Italic & Oblique benefit from not including a <number>
------------------------------------------------------
Scribe: frremy
github: https://github.com/w3c/csswg-drafts/issues/519
chris: I read the entire issue, and didn't understand what the issue
was about
myles: I think the proposal is relative to variable fonts
myles: You started being able to say "oblique 30deg"
myles: Would prefer this not to be allowed
chris: Why? you can still not define it if you don't want
fantasai: Otherwise you get the value defined in the spec
fantasai: not a value taken from the font
myles: If you specify "oblique 0" you get roman
myles: but with variable fonts, but you could make a 0deg oblique
fantasai: Is there a field that says what the preferred oblique
angle is?
myles: There is the concept of named instances
myles: you can say then "oblique" is this set of values
chris: But the names are not standardized
myles: Right, this isn't formal enough for us to rely on
myles: There might be one in there with italic, but there might be
many
chris: And it could be localized
chris: so let's not do this
chris: Proposal is to close no action
myles: I agree
fantasai: And add a comment that if this is wanted the Opentype spec
adds some field for a value then we can consider using
that instead of 14
fantasai: otherwise we will not do anything
RESOLVED: Close the issue no-change, fantasai to write a comment for
opentype spec authors
Access to named instances in variable fonts
-------------------------------------------
github: https://github.com/w3c/csswg-drafts/issues/525
myles: This is one of the top requests I get from typographers
myles: Named instances are how you can associate a string with a
position in the variable axises space
myles: They want to be able to use them
myles: The only way I see would be a property taking that name, and
overrides every other property
myles: but that isn't great
heycam: Could we create a shorthand that would override these
properties?
myles: The problem is that the axes are not always linked to the css
axes
eae: And the axes might have similar names but be used for things
unrelated to what css means
chris: Another way for doing that is to add a new descriptor in
@font-face
florian: Does that turn-off all properties that would be used for
match
florian: We can ignore all the values specified elsewhere
fantasai: We could pull the named instance, apply CSS modifications
on top of it.
heycam: But what if you want to start from a point, the named
instance, then tweak one or two axes only?
florian: Can we add a new initial value "auto" that is ignored by
default but would override named instances otherwise?
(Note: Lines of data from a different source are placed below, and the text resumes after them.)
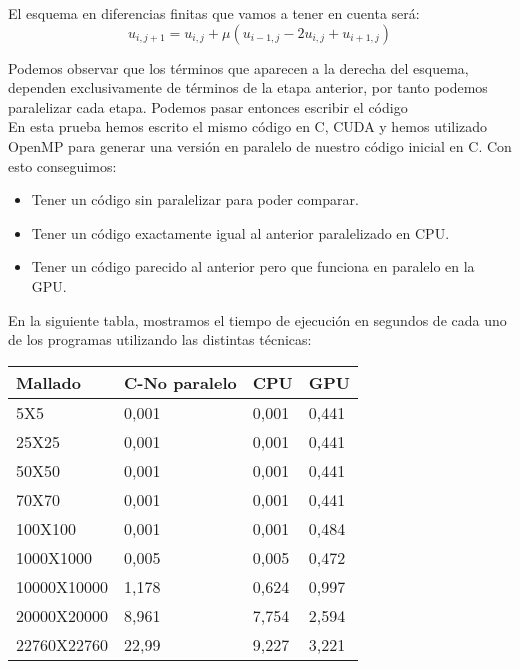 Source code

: \begin{ejemplo}
  El esquema en diferencias finitas que vamos a tener en cuenta será:
  \[
  u_{i, j+1} = u_{i, j} + \mu (u_{i-1, j} - 2 u_{i, j} + u_{i+1, j})
  \]
  
  Podemos observar que los términos que aparecen a la derecha del esquema, dependen exclusivamente de términos de la etapa anterior, por tanto podemos paralelizar cada etapa. Podemos pasar entonces escribir el código\\
  
  En esta prueba hemos escrito el mismo código en C, CUDA y hemos utilizado OpenMP para generar una versión en paralelo de nuestro código inicial en C. Con esto conseguimos:
  \begin{itemize}
  \item Tener un código sin paralelizar para poder comparar.
  \item Tener un código exactamente igual al anterior paralelizado en CPU.
  \item Tener un código parecido al anterior pero que funciona en paralelo en la GPU.
  \end{itemize}

  En la siguiente tabla, mostramos el tiempo de ejecución en segundos de cada uno de los programas utilizando las distintas técnicas:
  
  \begin{table}[h]
    \centering
    \begin{tabular}{@{}llll@{}}
      \toprule
      Mallado     & C-No paralelo & CPU   & GPU   \\ \midrule
      5X5         & 0,001         & 0,001 & 0,441 \\
      25X25       & 0,001         & 0,001 & 0,441 \\
      50X50       & 0,001         & 0,001 & 0,441 \\
      70X70       & 0,001         & 0,001 & 0,441 \\
      100X100     & 0,001         & 0,001 & 0,484 \\
      1000X1000   & 0,005         & 0,005 & 0,472 \\
      10000X10000 & 1,178         & 0,624 & 0,997 \\
      20000X20000 & 8,961         & 7,754 & 2,594 \\
      22760X22760 & 22,99         & 9,227 & 3,221 \\ \bottomrule
    \end{tabular}
  \end{table}


\end{ejemplo}
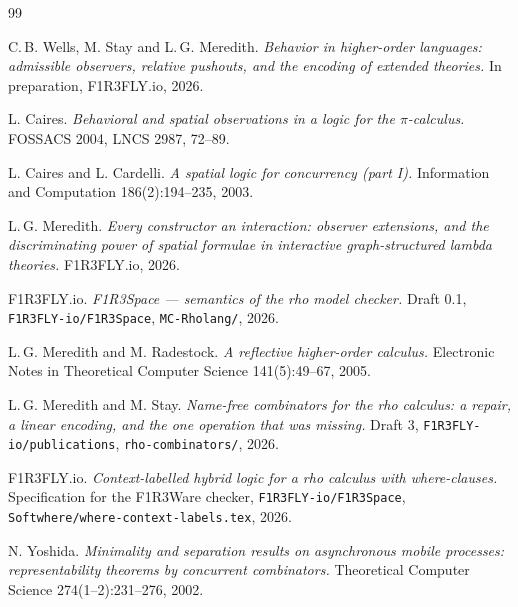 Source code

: \documentclass[11pt]{article}
\theoremstyle{plain}
\theoremstyle{definition}
\theoremstyle{remark}
\begin{document}
\sloppy
\begin{thebibliography}{99}

 C.\,B. Wells, M. Stay and L.\,G. Meredith.
\emph{Behavior in higher-order languages: admissible observers, relative
pushouts, and the encoding of extended theories.}
In preparation, F1R3FLY.io, 2026.

 L. Caires.
\emph{Behavioral and spatial observations in a logic for the $\pi$-calculus.}
FOSSACS 2004, LNCS 2987, 72--89.

 L. Caires and L. Cardelli.
\emph{A spatial logic for concurrency (part I).}
Information and Computation 186(2):194--235, 2003.

 L.\,G. Meredith.
\emph{Every constructor an interaction: observer extensions, and the
discriminating power of spatial formulae in interactive graph-structured lambda
theories.}
F1R3FLY.io, 2026.

 F1R3FLY.io.
\emph{F1R3Space --- semantics of the rho model checker.}
Draft 0.1, \texttt{F1R3FLY-io/\allowbreak F1R3Space}, \texttt{MC-Rholang/}, 2026.

 L.\,G. Meredith and M. Radestock.
\emph{A reflective higher-order calculus.}
Electronic Notes in Theoretical Computer Science 141(5):49--67, 2005.

 L.\,G. Meredith and M. Stay.
\emph{Name-free combinators for the rho calculus: a repair, a linear encoding,
and the one operation that was missing.}
Draft 3, \texttt{F1R3FLY-io/\allowbreak publications}, \texttt{rho-combinators/}, 2026.

 F1R3FLY.io.
\emph{Context-labelled hybrid logic for a rho calculus with where-clauses.}
Specification for the F1R3Ware checker,
\texttt{F1R3FLY-io/\allowbreak F1R3Space}, \texttt{Softwhere/\allowbreak where-\allowbreak context-\allowbreak labels.tex},
2026.

 N. Yoshida.
\emph{Minimality and separation results on asynchronous mobile processes:
representability theorems by concurrent combinators.}
Theoretical Computer Science 274(1--2):231--276, 2002.

\end{thebibliography}
\end{document}
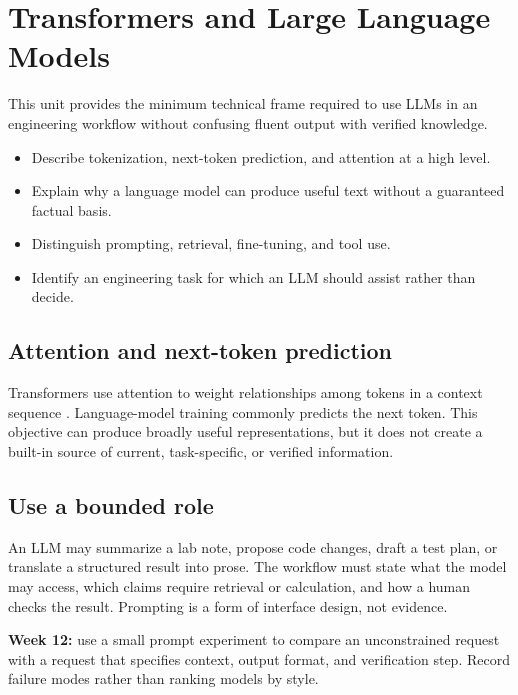 \chapter{Transformers and Large Language Models}\label{chap:llm}
 This unit provides the minimum technical frame required to use LLMs in an engineering workflow without confusing fluent output with verified knowledge.

\begin{learningbox}
\begin{itemize}
  \item Describe tokenization, next-token prediction, and attention at a high level.
  \item Explain why a language model can produce useful text without a guaranteed factual basis.
  \item Distinguish prompting, retrieval, fine-tuning, and tool use.
  \item Identify an engineering task for which an LLM should assist rather than decide.
\end{itemize}
\end{learningbox}

\section{Attention and next-token prediction}
Transformers use attention to weight relationships among tokens in a context sequence \citep{vaswani2017}. Language-model training commonly predicts the next token. This objective can produce broadly useful representations, but it does not create a built-in source of current, task-specific, or verified information.

\section{Use a bounded role}
An LLM may summarize a lab note, propose code changes, draft a test plan, or translate a structured result into prose. The workflow must state what the model may access, which claims require retrieval or calculation, and how a human checks the result. Prompting is a form of interface design, not evidence.

\begin{labbox}
\textbf{Week 12:} use a small prompt experiment to compare an unconstrained request with a request that specifies context, output format, and verification step. Record failure modes rather than ranking models by style.
\end{labbox}
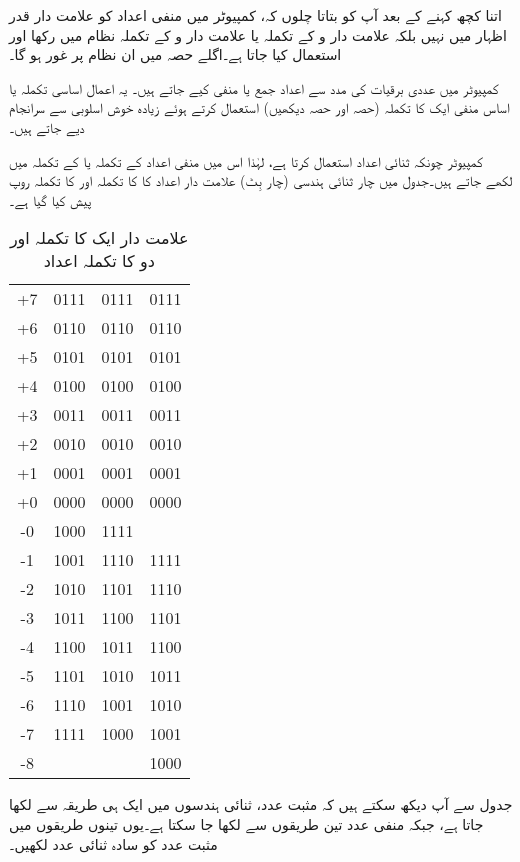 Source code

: اتنا کچھ کہنے کے بعد آپ کو بتاتا چلوں کہ، کمپیوٹر میں منفی اعداد کو علامت دار قدر اظہار میں نہیں بلکہ علامت دار و  کے تکملہ یا علامت دار و  کے تکملہ نظام میں رکھا اور استعمال کیا جاتا ہے۔اگلے حصہ میں ان نظام پر غور ہو گا۔

کمپیوٹر میں عددی برقیات کی مدد سے اعداد جمع یا منفی کیے جاتے ہیں۔ یہ اعمال اساسی تکملہ یا اساس منفی ایک کا تکملہ (حصہ  اور حصہ  دیکھیں) استعمال کرتے ہوئے زیادہ خوش اسلوبی سے سرانجام دیے جاتے ہیں۔

 کمپیوٹر چونکہ ثنائی اعداد استعمال کرتا ہے، لہٰذا اس میں منفی اعداد  کے تکملہ یا  کے تکملہ میں لکھے جاتے ہیں۔جدول  میں چار ثنائی ہندسی (چار بِٹ) علامت دار اعداد کا  کا تکملہ اور  کا تکملہ روپ پیش کیا گیا ہے۔
\begin{table}
\caption{علامت دار ایک کا تکملہ اور دو کا تکملہ اعداد}
\label{جدول_حساب_علامت_دار_تکملہ_ایک_دو}
\centering
\begin{tabular}{CCCC}
\toprule
{} &  &  & \\
\midrule
+7&0111&0111&0111\\
+6&0110&0110&0110\\
+5&0101&0101&0101\\
+4&0100&0100&0100\\[0.5em]
+3&0011&0011&0011\\
+2&0010&0010&0010\\
+1&0001&0001&0001\\
+0&0000&0000&0000\\[0.5em]
-0&1000&1111&\\
-1&1001&1110&1111\\
-2&1010&1101&1110\\
-3&1011&1100&1101\\[0.5em]
-4&1100&1011&1100\\
-5&1101&1010&1011\\
-6&1110&1001&1010\\
-7&1111&1000&1001\\
-8&&&1000\\
\bottomrule
\end{tabular}
\end{table}

جدول  سے آپ دیکھ سکتے ہیں کہ مثبت عدد، ثنائی ہندسوں میں ایک ہی طریقہ سے لکھا جاتا ہے، جبکہ منفی عدد تین طریقوں سے لکھا جا سکتا ہے۔یوں تینوں طریقوں میں مثبت عدد کو سادہ ثنائی عدد لکھیں۔

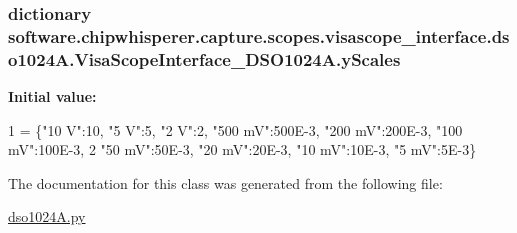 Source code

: \subsubsection[{y\+Scales}]{\setlength{\rightskip}{0pt plus 5cm}dictionary software.\+chipwhisperer.\+capture.\+scopes.\+visascope\+\_\+interface.\+dso1024\+A.\+Visa\+Scope\+Interface\+\_\+\+D\+S\+O1024\+A.\+y\+Scales\hspace{0.3cm}{\ttfamily [static]}}\label{classsoftware_1_1chipwhisperer_1_1capture_1_1scopes_1_1visascope__interface_1_1dso1024A_1_1VisaScopeInterface__DSO1024A_ae1b1484709c78000ec9c4c5bff986724}
{\bfseries Initial value\+:}
\begin{DoxyCode}
1 = \{\textcolor{stringliteral}{"10 V"}:10, \textcolor{stringliteral}{"5 V"}:5, \textcolor{stringliteral}{"2 V"}:2, \textcolor{stringliteral}{"500 mV"}:500E-3, \textcolor{stringliteral}{"200 mV"}:200E-3, \textcolor{stringliteral}{"100 mV"}:100E-3,
2                \textcolor{stringliteral}{"50 mV"}:50E-3, \textcolor{stringliteral}{"20 mV"}:20E-3, \textcolor{stringliteral}{"10 mV"}:10E-3, \textcolor{stringliteral}{"5 mV"}:5E-3\}
\end{DoxyCode}


The documentation for this class was generated from the following file\+:\begin{DoxyCompactItemize}
\item 
\hyperlink{dso1024A_8py}{dso1024\+A.\+py}\end{DoxyCompactItemize}
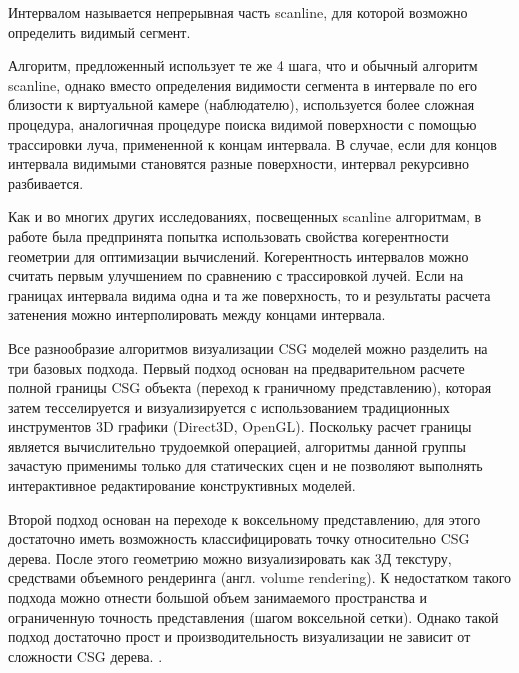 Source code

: Интервалом называется непрерывная часть scanline, для которой возможно определить видимый сегмент. 

Алгоритм, предложенный \todo{[atherton1983]} использует те же 4 шага, что и обычный алгоритм scanline, однако вместо определения видимости сегмента в интервале по его близости к виртуальной камере (наблюдателю), используется более сложная процедура, аналогичная процедуре поиска видимой поверхности с помощью трассировки луча, примененной к концам интервала. В случае, если для концов интервала видимыми становятся разные поверхности, интервал рекурсивно разбивается.

Как и во многих других исследованиях, посвещенных scanline алгоритмам, в работе \todo{[atherton1983]} была предпринята попытка использовать свойства когерентности геометрии для оптимизации вычислений. Когерентность интервалов можно считать первым улучшением по сравнению с трассировкой лучей. Если на границах интервала видима одна и та же поверхность, то и результаты расчета затенения можно интерполировать между концами интервала.

Все разнообразие алгоритмов визуализации CSG моделей можно разделить на три базовых подхода. Первый подход основан на предварительном расчете полной границы CSG объекта (переход к граничному представлению), которая затем тесселируется и визуализируется с использованием традиционных инструментов 3D графики (Direct3D, OpenGL). Поскольку расчет границы является  вычислительно трудоемкой операцией, алгоритмы данной группы зачастую применимы только для статических сцен и не позволяют выполнять интерактивное редактирование конструктивных моделей.

Второй подход основан на переходе к воксельному представлению, для этого достаточно иметь возможность классифицировать точку относительно CSG дерева. После этого геометрию можно визуализировать как 3Д текстуру, средствами объемного рендеринга (англ. volume rendering). К недостатком такого подхода можно отнести большой объем занимаемого пространства и ограниченную точность представления (шагом воксельной сетки). Однако такой подход достаточно прост и производительность визуализации не зависит от сложности CSG дерева. .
fantasai: You pick a specific point in the space, and use that as an
@font-face directly
fantasai: and then you can say what it is even if this is not what
the font says it is
fantasai: You should be able to do this for axes
chris: The downside is that authors might use the named instances
and opt out of the axes
chris: First model is you ask one specific font and use it
chris: Second model is the css model, you create families and use
properties to change within the families
fantasai: We could also override the named instances's standard axes,
like the weight
fantasai: So we pull the named instance, set the various
non-standard axes according to the named instance's
settings
fantasai: but set the standard axes according to the CSS system
fantasai: which might override what the named instance would
otherwise be, but keeps the CSS system and the font
settings aligned
fantasai: E.g. if someone picks out an extra-black instance, but
doesn't set it to font-weight: 800, then we apply
font-weight: 400.
myles: I think there are two design requirements
myles: First is that fonts don't always download
myles: Content blockers can for instance drop fonts, so we need to
be resilient to font not being downloaded
myles: Second is that the nested cases, where a span needs to be
able to bold from its parent
myles: We know that because we allow "Arial Bold" for instance as a
font family
myles: but we do this in a smart way, so if you unbold, you get back
Arial
chris: So, we would have the same kind of game in this case, correct?
myles: Yes
chris: The advantage of having the named instance in the descriptor
is that you can use the properties on the child element the
normal way
chris: which might be in that font-family or not, but this is the
same as css from that point
florian: I'm wondering if we named instances control things that are
not css-y, then these values should be controllable by css
florian: but does a named instance need a value for all axes?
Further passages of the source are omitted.